FIG. 6 is a block diagram showing an example of the motion vector detecting circuit 20. On the basis of the first motion vector detected by the first motion vector detection circuit 201,
By using a two-stage configuration in which the second motion vector detection circuit 202 further performs motion vector detection, it is possible to perform motion vector detection in a wider range.
The switch 204 makes it possible to forcibly set the motion vector to zero by turning it off. Generally, a motion vector of an image has a high correlation between consecutive frames. Therefore, a motion vector detected in a previous frame is stored in the motion vector storage circuit 203, and
In the next frame, if the reference motion vector of the first motion vector detection circuit 201 is used, the search range is apparently widened, and it is possible to detect a motion vector with higher correlation. When the switch 205 is turned off, use of the reference motion vector can be prohibited.

Also, the first motion vector detecting circuit 201
, A sub-sample of the input and reference images is performed, a first motion vector is detected in a wide range for this sub-sample image, and a second motion vector detection circuit 20
In No. 2, by performing the motion vector detection in detail based on the first motion vector, the motion vector can be detected in a wider range.

In the coding / compression apparatus having the above configuration,
The operator can change the motion vector detection condition in a section where a sufficiently satisfactory image quality cannot be obtained in the first coding, and perform the second coding on the section.

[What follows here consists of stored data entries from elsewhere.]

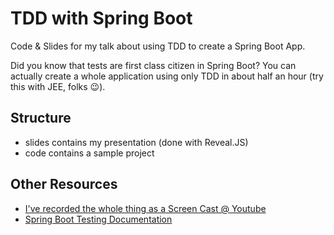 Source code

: # TDD with Spring Boot

Code & Slides for my talk about using TDD to create
a Spring Boot App.

Did you know that tests are first class citizen in Spring Boot?
You can actually create a whole application using only TDD
in about half an hour (try this with JEE, folks 😉).

## Structure

* slides contains my presentation (done with Reveal.JS)
* code contains a sample project

## Other Resources

* [I've recorded the whole thing as a Screen Cast @ Youtube](https://youtu.be/RDRM4lnNMVo)
* [Spring Boot Testing Documentation](https://docs.spring.io/spring-boot/docs/current/reference/html/boot-features-testing.html)
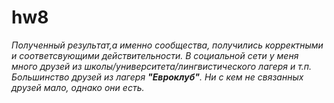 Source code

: # hw8
*Полученный результат,а именно сообщества, получились корректными и соответсвующими действительности. В социальной сети у меня много друзей из школы/университета/лингвистического лагеря и т.п. Большинство друзей из лагеря **"Евроклуб"**. Ни с кем не связанных друзей мало, однако они есть.*

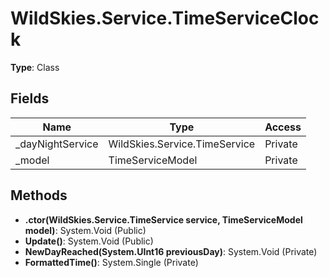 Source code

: ﻿# WildSkies.Service.TimeServiceClock

**Type**: Class

## Fields

| Name | Type | Access |
|------|------|--------|
| _dayNightService | WildSkies.Service.TimeService | Private |
| _model | TimeServiceModel | Private |

## Methods

- **.ctor(WildSkies.Service.TimeService service, TimeServiceModel model)**: System.Void (Public)
- **Update()**: System.Void (Public)
- **NewDayReached(System.UInt16 previousDay)**: System.Void (Private)
- **FormattedTime()**: System.Single (Private)


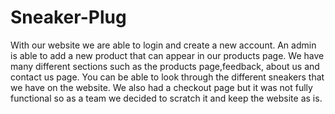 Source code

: # Sneaker-Plug
With our website we are able to login and create a new account. An admin is able to add a new product that can appear in our products page. We have many different sections such as the products page,feedback, about us and contact us page. You can be able to look through the different sneakers that we have on the website. We also had a checkout page but it was not fully functional so as a team we decided to scratch it and keep the website as is. 
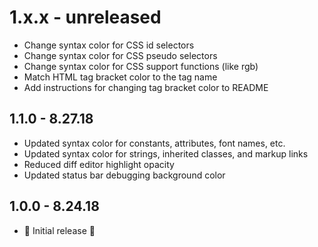 # 1.x.x - unreleased
- Change syntax color for CSS id selectors
- Change syntax color for CSS pseudo selectors
- Change syntax color for CSS support functions (like rgb)
- Match HTML tag bracket color to the tag name
- Add instructions for changing tag bracket color to README

## 1.1.0 - 8.27.18
- Updated syntax color for constants, attributes, font names, etc.
- Updated syntax color for strings, inherited classes, and markup links
- Reduced diff editor highlight opacity
- Updated status bar debugging background color

## 1.0.0 - 8.24.18
- 🎉 Initial release 🎉
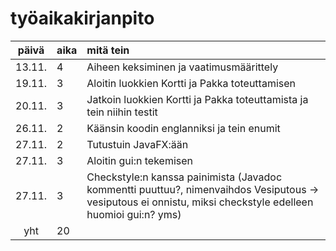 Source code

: # työaikakirjanpito

| päivä | aika | mitä tein  |
| :----:|:-----| :-----|
| 13.11. | 4    | Aiheen keksiminen ja vaatimusmäärittely |
| 19.11. | 3    | Aloitin luokkien Kortti ja Pakka toteuttamisen |
| 20.11. | 3    | Jatkoin luokkien Kortti ja Pakka toteuttamista ja tein niihin testit |
| 26.11. | 2    | Käänsin koodin englanniksi ja tein enumit |
| 27.11. | 2    | Tutustuin JavaFX:ään |
| 27.11. | 3    | Aloitin gui:n tekemisen |
| 27.11. | 3    | Checkstyle:n kanssa painimista (Javadoc kommentti puuttuu?, nimenvaihdos Vesiputous -> vesiputous ei onnistu, miksi checkstyle edelleen huomioi gui:n? yms) |
| yht   | 20   | | 

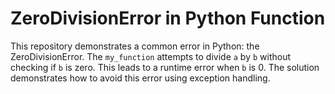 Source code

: # ZeroDivisionError in Python Function
This repository demonstrates a common error in Python: the ZeroDivisionError. The `my_function` attempts to divide `a` by `b` without checking if `b` is zero. This leads to a runtime error when `b` is 0.  The solution demonstrates how to avoid this error using exception handling. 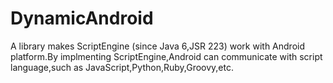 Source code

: # DynamicAndroid
A library makes ScriptEngine (since Java 6,JSR 223) work with Android platform.By implmenting ScriptEngine,Android can communicate with script language,such as JavaScript,Python,Ruby,Groovy,etc.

The editing process according to the fourth embodiment will be described. For example, in the case of a rapidly moving image, the first motion vector detection circuit 201 uses the motion vector detected in the previous frame as a reference motion vector, and further uses a sub-sampled image as an input and reference image. If specified, motion vectors can be detected from a wide search range. Conversely, in the case of an image with little motion, the first motion vector detection circuit specifies that the motion vector detected in the previous frame is not used and that no sub-sampling is performed. Although narrow, a highly accurate motion vector search becomes possible. Thus, the operator edits the motion vector detection conditions for a section in which sufficient image quality cannot be obtained by the automatic assignment, thereby reducing spatial and temporal redundancy in motion vector detection. Then, it becomes possible to perform optimal encoding.

(Embodiment 5) FIG. 7 is a block diagram of an encoding and compression apparatus according to Embodiment 5 of the present invention. 1 in that a target data amount editing circuit 45 for editing the target data amount of each short section stored in the target data amount storage circuit 5 is added. The target data amount editing circuit allows the operator to specify a section in which the target data amount is changed and to specify the change amount through the input means 7. The target data amount editing circuit 45 corrects the target data amount of the specified section stored in the target data amount storage circuit 5 by the specified change amount according to the specified amount.

FIG. 8 is a block diagram showing an example of the target data amount editing circuit. The change amount storage circuit 451 includes:
The change amount of the target data amount specified by the operator is stored,
The picture type ratio storage circuit 452 stores the allocation ratio of the target data amount for each of the I, P, and B picture types. The target data amount correction circuit 453 calculates the above change amount,
The target data amount is corrected using the allocation ratio, the GOP structure of the short section held in the target data amount storage circuit 5, and the target data amount.

The change amount storage circuit 451 can specify a change amount for each picture type or a change amount other than a specific picture type. Specify the quantity, P,
By changing the allocation ratio of only I pictures while keeping the allocation ratio between B pictures, the target data amount of only I pictures can be increased or decreased. In addition, 2 of P and B
By specifying the amount of change for each type of picture and appropriately changing the allocation ratio, it is possible to increase or decrease the amount of target data for P and B pictures while maintaining the amount of target data for I pictures. As a result, the operator can determine, for a section in which sufficient image quality cannot be obtained by the automatic assignment,
The target data amount can be corrected, and the spatial and temporal redundancy in setting the target data amount is reduced, so that optimal encoding can be performed.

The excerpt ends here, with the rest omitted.